Fall 2020, Spring 2019, Spring 2018, Fall 2016: INFO 4601/5601 Ethical and Policy Dimensions of Information, Technology, and New Media
This course explores the ethical and legal complexities of information and communication technology. By combining real-world inquiry with creative speculation, students will probe everyday ethical dilemmas they face as digital consumers, creators, and coders, as well as relevant policy. Students explore themes such as privacy, intellectual property, social justice, free speech, artificial intelligence, and social media. Student work will be both writing and project-based, and the coursework will draw heavily from real world controversies, current events, and science fiction. This information ethics and policy course is open to both graduate and undergraduate students, and is designed to be interdisciplinary, drawing from computer science, media and communication, and law.
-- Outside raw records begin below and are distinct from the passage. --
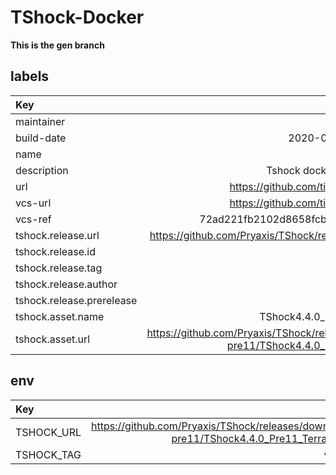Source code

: # TShock-Docker

**This is the gen branch**

## labels
| Key | Value |
| :-- | --:|
| maintainer | github.com/tieonlinux |
| build-date | 2020-06-23T00:33:50.868842 |
| name | tshock |
| description | Tshock docker container by tieonlinux |
| url | https://github.com/tieonlinux/TShock-Docker |
| vcs-url | https://github.com/tieonlinux/TShock-Docker |
| vcs-ref | 72ad221fb2102d8658fcbc9547be9b4a5662a4e2 |
| tshock.release.url | https://github.com/Pryaxis/TShock/releases/tag/v4.4.0-pre11 |
| tshock.release.id | 27248651 |
| tshock.release.tag | v4.4.0-pre11 |
| tshock.release.author | hakusaro |
| tshock.release.prerelease | 1 |
| tshock.asset.name | TShock4.4.0_Pre11_Terraria1.4.0.5.zip |
| tshock.asset.url | https://github.com/Pryaxis/TShock/releases/download/v4.4.0-pre11/TShock4.4.0_Pre11_Terraria1.4.0.5.zip |


## env
| Key | Value |
| :-- | --:|
| TSHOCK_URL | https://github.com/Pryaxis/TShock/releases/download/v4.4.0-pre11/TShock4.4.0_Pre11_Terraria1.4.0.5.zip |
| TSHOCK_TAG | v4.4.0-pre11 |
This course explores and analyzes fan communities in a digital context. Through applied research, students will investigate online spaces devoted to participatory and remix culture, media fandom, and fan creation. This class will draw concepts and methods from fan studies, social computing, ethnography, data science, and sociology to drive project-based inquiry.
Fall 2017: INFO 2131 Ecosystems Studio
This course introduces students to practices in information science, focusing on techniques for working with communities, organizations, and institutions in the transformative use of information. Through design explorations, activities, and small group projects, students will develop facility examining, navigating, and designing to support the complex interactions across ecosystems formed by and through data. In Fall 2017, a focus of the course will be networked and online communities. Students will engage in participant observation, digital ethnography, and other methods of understanding behavior in communities. The course will also have a law and ethics component, with a focus on internet and technology governance.
This course surveys foundational theories and concepts in Information Science. Students will learn to read and reflect critically about seminal texts, tracing their intellectual genealogies from a variety of originating disciplines to their appropriation by Information Science. Students will apply these theories to contemporary issues and problems.